Set up source and target database connectivity

This section focuses on how to configure Ora2Pg to connect to the source and target database. This section assumes that the necessary network setup—such as VPC, Cloud VPN, or Cloud Interconnect—is already in place to allow network traffic among various components. For details of the connectivity options and detailed setup instructions, see Configure connectivity.

Set up connectivity for the source Oracle database

By default, Ora2Pg uses a configuration file located at /etc/ora2pg/ora2pg.conf. All of the source Oracle database connectivity settings are configured in this file. You can also specify your own configuration file by using the -c flag when running Ora2Pg. Throughout this document, the configuration file generated during Ora2Pg project initialization is used: $HOME/migration\_project/config/ora2pg.conf.

To configure and test the connectivity between Ora2Pg and the source Oracle database, do the following:

  1. Edit the $HOME/migration\_project/config/ora2pg.conf file to set the values of these parameters as shown:

    ORACLE_HOME     [PATH_TO_INSTANT_CLIENT_DIRECTORY]
    ORACLE_DSN      dbi:Oracle:host=[ORACLE_IP_ADDRESS];service_name=[DB_SERVICE_NAME];port=[LISTENER_PORT]
    ORACLE_USER     [ORACLE_USERNAME]
    ORACLE_PWD      [ORACLE_PWD]
    
    SCHEMA          [SCHEMA_NAME]
    

    Replace [ORACLE_IP_ADDRESS], [DB_SERVICE_NAME], [LISTENER_PORT], [ORACLE_USERNAME], and [ORACLE_PWD] with the actual connection details. Replace [SCHEMA_NAME] with the actual name of the source schema to be migrated.

  2. Verify connectivity:

    ora2pg -t SHOW_VERSION -c $HOME/migration_project/config/ora2pg.conf
    

    If the connection is successful, the output of the this command is the source Oracle database version.

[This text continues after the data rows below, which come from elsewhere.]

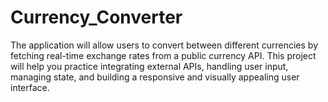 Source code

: # Currency_Converter
The application will allow users to convert between different currencies by fetching real-time exchange rates from a public currency API. This project will help you practice integrating external APIs, handling user input, managing state, and building a responsive and visually appealing user interface.
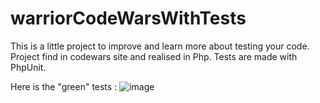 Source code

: # warriorCodeWarsWithTests

This is a little project to improve and learn more about testing your code. 
Project find in codewars site and realised in Php. 
Tests are made with PhpUnit. 

Here is the "green" tests : 
![image](https://github.com/user-attachments/assets/d47ce602-1e63-489c-b534-a8ae4774730c)
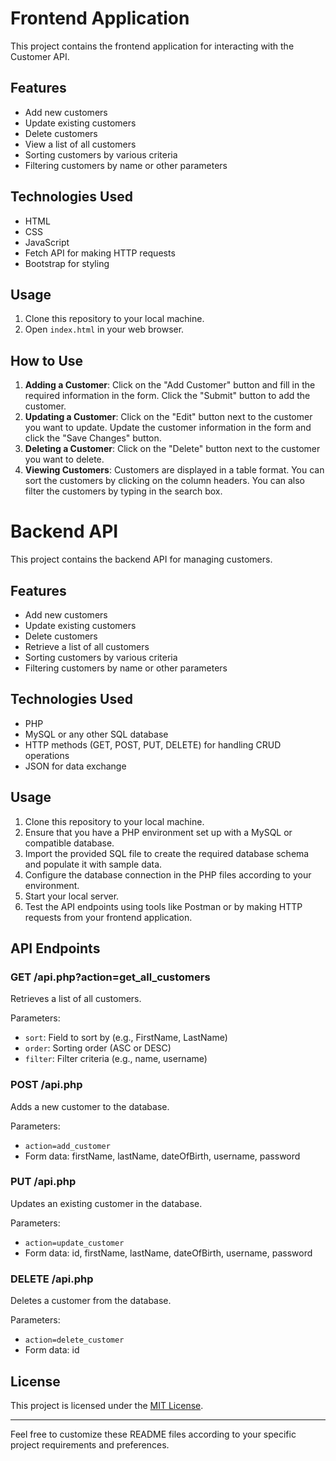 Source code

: # Frontend Application

This project contains the frontend application for interacting with the Customer API.

## Features

- Add new customers
- Update existing customers
- Delete customers
- View a list of all customers
- Sorting customers by various criteria
- Filtering customers by name or other parameters

## Technologies Used

- HTML
- CSS
- JavaScript
- Fetch API for making HTTP requests
- Bootstrap for styling

## Usage

1. Clone this repository to your local machine.
2. Open `index.html` in your web browser.

## How to Use

1. **Adding a Customer**: Click on the "Add Customer" button and fill in the required information in the form. Click the "Submit" button to add the customer.
2. **Updating a Customer**: Click on the "Edit" button next to the customer you want to update. Update the customer information in the form and click the "Save Changes" button.
3. **Deleting a Customer**: Click on the "Delete" button next to the customer you want to delete.
4. **Viewing Customers**: Customers are displayed in a table format. You can sort the customers by clicking on the column headers. You can also filter the customers by typing in the search box.

# Backend API

This project contains the backend API for managing customers.

## Features

- Add new customers
- Update existing customers
- Delete customers
- Retrieve a list of all customers
- Sorting customers by various criteria
- Filtering customers by name or other parameters

## Technologies Used

- PHP
- MySQL or any other SQL database
- HTTP methods (GET, POST, PUT, DELETE) for handling CRUD operations
- JSON for data exchange

## Usage

1. Clone this repository to your local machine.
2. Ensure that you have a PHP environment set up with a MySQL or compatible database.
3. Import the provided SQL file to create the required database schema and populate it with sample data.
4. Configure the database connection in the PHP files according to your environment.
5. Start your local server.
6. Test the API endpoints using tools like Postman or by making HTTP requests from your frontend application.

## API Endpoints

### GET /api.php?action=get_all_customers

Retrieves a list of all customers.

Parameters:
- `sort`: Field to sort by (e.g., FirstName, LastName)
- `order`: Sorting order (ASC or DESC)
- `filter`: Filter criteria (e.g., name, username)

### POST /api.php

Adds a new customer to the database.

Parameters:
- `action=add_customer`
- Form data: firstName, lastName, dateOfBirth, username, password

### PUT /api.php

Updates an existing customer in the database.

Parameters:
- `action=update_customer`
- Form data: id, firstName, lastName, dateOfBirth, username, password

### DELETE /api.php

Deletes a customer from the database.

Parameters:
- `action=delete_customer`
- Form data: id

## License

This project is licensed under the [MIT License](LICENSE).

---

Feel free to customize these README files according to your specific project requirements and preferences. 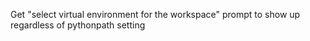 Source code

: Get "select virtual environment for the workspace" prompt to show up regardless of pythonpath setting
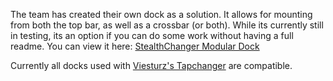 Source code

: The team has created their own dock as a solution. It allows for mounting from both the top bar, as well as a crossbar (or both). While its currently still in testing, its an option if you can do some work without having a full readme. You can view it here: [StealthChanger Modular Dock](https://github.com/Stealthchanger/ModularDock)

Currently all docks used with [Viesturz's Tapchanger](https://github.com/viesturz/tapchanger) are compatible.  
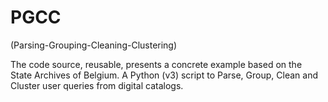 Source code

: # PGCC 
(Parsing-Grouping-Cleaning-Clustering) 

The code source, reusable, presents a concrete example based on the State Archives of Belgium.
A Python (v3) script to Parse, Group, Clean and Cluster user queries from digital catalogs.
  
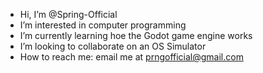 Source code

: - Hi, I’m @Spring-Official
- I’m interested in computer programming
- I’m currently learning hoe the Godot game engine works
- I’m looking to collaborate on an OS Simulator
- How to reach me: email me at prngofficial@gmail.com

<!---
Spring-Official/Spring-Official is a ✨ special ✨ repository because its `README.md` (this file) appears on your GitHub profile.
You can click the Preview link to take a look at your changes.
--->

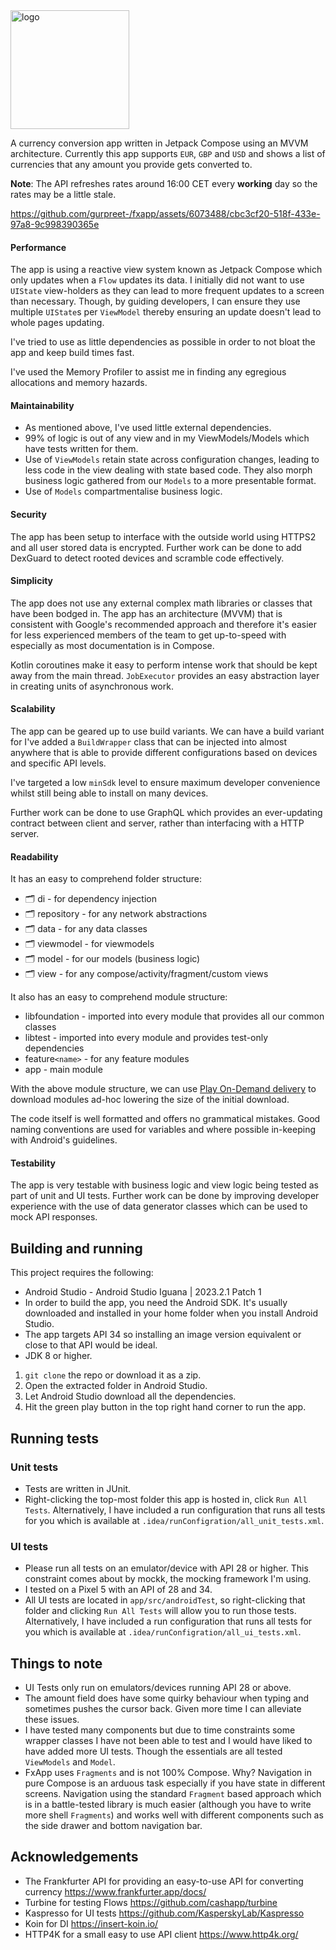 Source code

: 
<img src="https://github.com/gurpreet-/fxapp/assets/6073488/471ea20b-008f-4970-9e3b-565d3b9fc367" width="190" alt="logo"> 

A currency conversion app written in Jetpack Compose using an MVVM architecture.  Currently this app supports `EUR`, `GBP` and `USD` and shows a list of currencies that any amount you provide gets converted to.

**Note**: The API refreshes rates around 16:00 CET every **working** day so the rates may be a little stale.

https://github.com/gurpreet-/fxapp/assets/6073488/cbc3cf20-518f-433e-97a8-9c998390365e



#### Performance
The app is using a reactive view system known as Jetpack Compose which only updates when a `Flow` updates its data. I initially did not want to use `UIState` view-holders as they can lead to more frequent updates to a screen than necessary. Though, by guiding developers, I can ensure they use multiple `UIState`s per `ViewModel` thereby ensuring an update doesn't lead to whole pages updating.

I've tried to use as little dependencies as possible in order to not bloat the app and keep build times fast.

I've used the Memory Profiler to assist me in finding any egregious allocations and memory hazards.

#### Maintainability
- As mentioned above, I've used little external dependencies.
- 99% of logic is out of any view and in my ViewModels/Models which have tests written for them.
- Use of `ViewModels` retain state across configuration changes, leading to less code in the view dealing with state based code. They also morph business logic gathered from our `Models` to a more presentable format.
- Use of `Models` compartmentalise business logic.

#### Security
The app has been setup to interface with the outside world using HTTPS2 and all user stored data is encrypted. Further work can be done to add DexGuard to detect rooted devices and scramble code effectively.

#### Simplicity
The app does not use any external complex math libraries or classes that have been bodged in. The app has an architecture (MVVM) that is consistent with Google's recommended approach and therefore it's easier for less experienced members of the team to get up-to-speed with especially as most documentation is in Compose.

Kotlin coroutines make it easy to perform intense work that should be kept away from the main thread. `JobExecutor` provides an easy abstraction layer in creating units of asynchronous work.

#### Scalability
The app can be geared up to use build variants. We can have a build variant for I've added a `BuildWrapper` class that can be injected into almost anywhere that is able to provide different configurations based on devices and specific API levels.

I've targeted a low `minSdk` level to ensure maximum developer convenience whilst still being able to install on many devices.

Further work can be done to use GraphQL which provides an ever-updating contract between client and server, rather than interfacing with a HTTP server.

#### Readability
It has an easy to comprehend folder structure:
- 🗂️ di - for dependency injection
- 🗂️ repository - for any network abstractions
- 🗂️ data - for any data classes
- 🗂️ viewmodel - for viewmodels
- 🗂️ model - for our models (business logic)
- 🗂️ view - for any compose/activity/fragment/custom views

It also has an easy to comprehend module structure:
- libfoundation - imported into every module that provides all our common classes
- libtest - imported into every module and provides test-only dependencies
- feature`<name>` - for any feature modules
- app - main module

With the above module structure, we can use [Play On-Demand delivery](https://developer.android.com/guide/playcore/feature-delivery/on-demand) to download modules ad-hoc lowering the size of the initial download.

The code itself is well formatted and offers no grammatical mistakes. Good naming conventions are used for variables and where possible in-keeping with Android's guidelines.

#### Testability
The app is very testable with business logic and view logic being tested as part of unit and UI tests. Further work can be done by improving developer experience with the use of data generator classes which can be used to mock API responses.



## Building and running
This project requires the following:
- Android Studio - Android Studio Iguana | 2023.2.1 Patch 1
- In order to build the app, you need the Android SDK. It's usually downloaded and installed in your home folder when you install Android Studio.
- The app targets API 34 so installing an image version equivalent or close to that API would be ideal.
- JDK 8 or higher.

1. `git clone` the repo or download it as a zip.
2. Open the extracted folder in Android Studio.
3. Let Android Studio download all the dependencies.
4. Hit the green play button in the top right hand corner to run the app.

## Running tests

### Unit tests
- Tests are written in JUnit.
- Right-clicking the top-most folder this app is hosted in, click `Run All Tests`. Alternatively, I have included a run configuration that runs all tests for you which is available at `.idea/runConfigration/all_unit_tests.xml`.

### UI tests
- Please run all tests on an emulator/device with API 28 or higher. This constraint comes about by mockk, the mocking framework I'm using.
- I tested on a Pixel 5 with an API of 28 and 34.
- All UI tests are located in `app/src/androidTest`, so right-clicking that folder and clicking `Run All Tests` will allow you to run those tests. Alternatively, I have included a run configuration that runs all tests for you which is available at `.idea/runConfigration/all_ui_tests.xml`.

## Things to note
- UI Tests only run on emulators/devices running API 28 or above.
- The amount field does have some quirky behaviour when typing and sometimes pushes the cursor back. Given more time I can alleviate these issues.
- I have tested many components but due to time constraints some wrapper classes I have not been able to test and I would have liked to have added more UI tests. Though the essentials are all tested `ViewModels` and `Model`.
- FxApp uses `Fragments` and is not 100% Compose. Why? Navigation in pure Compose is an arduous task especially if you have state in different screens. Navigation using the standard `Fragment` based approach which is in a battle-tested library is much easier (although you have to write more shell `Fragments`) and works well with different components such as the side drawer and bottom navigation bar.

## Acknowledgements

- The Frankfurter API for providing an easy-to-use API for converting currency  https://www.frankfurter.app/docs/
- Turbine for testing Flows https://github.com/cashapp/turbine
- Kaspresso for UI tests https://github.com/KasperskyLab/Kaspresso
- Koin for DI https://insert-koin.io/
- HTTP4K for a small easy to use API client https://www.http4k.org/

Set up connectivity for the target Cloud SQL for PostgreSQL database

To configure the connectivity between Ora2Pg and the target Cloud SQL for PostgreSQL database, do the following:

  1. Configure the authorized network to allow the Compute Engine instance to connect to your Cloud SQL for PostgreSQL database.

  2. Edit the $HOME/migration\_project/config/ora2pg.conf file to set the values of these parameters as shown:

    PG_DSN          dbi:Pg:dbname=[DB_NAME];host=[PG_IP_ADDRESS];port=5432
    PG_USER         [PG_USERNAME]
    PG_PWD          [PG_PWD]
    

    Replace [DB_NAME], [PG_IP_ADDRESS], [PG_USERNAME], and [PG_PWD] with the actual connection details.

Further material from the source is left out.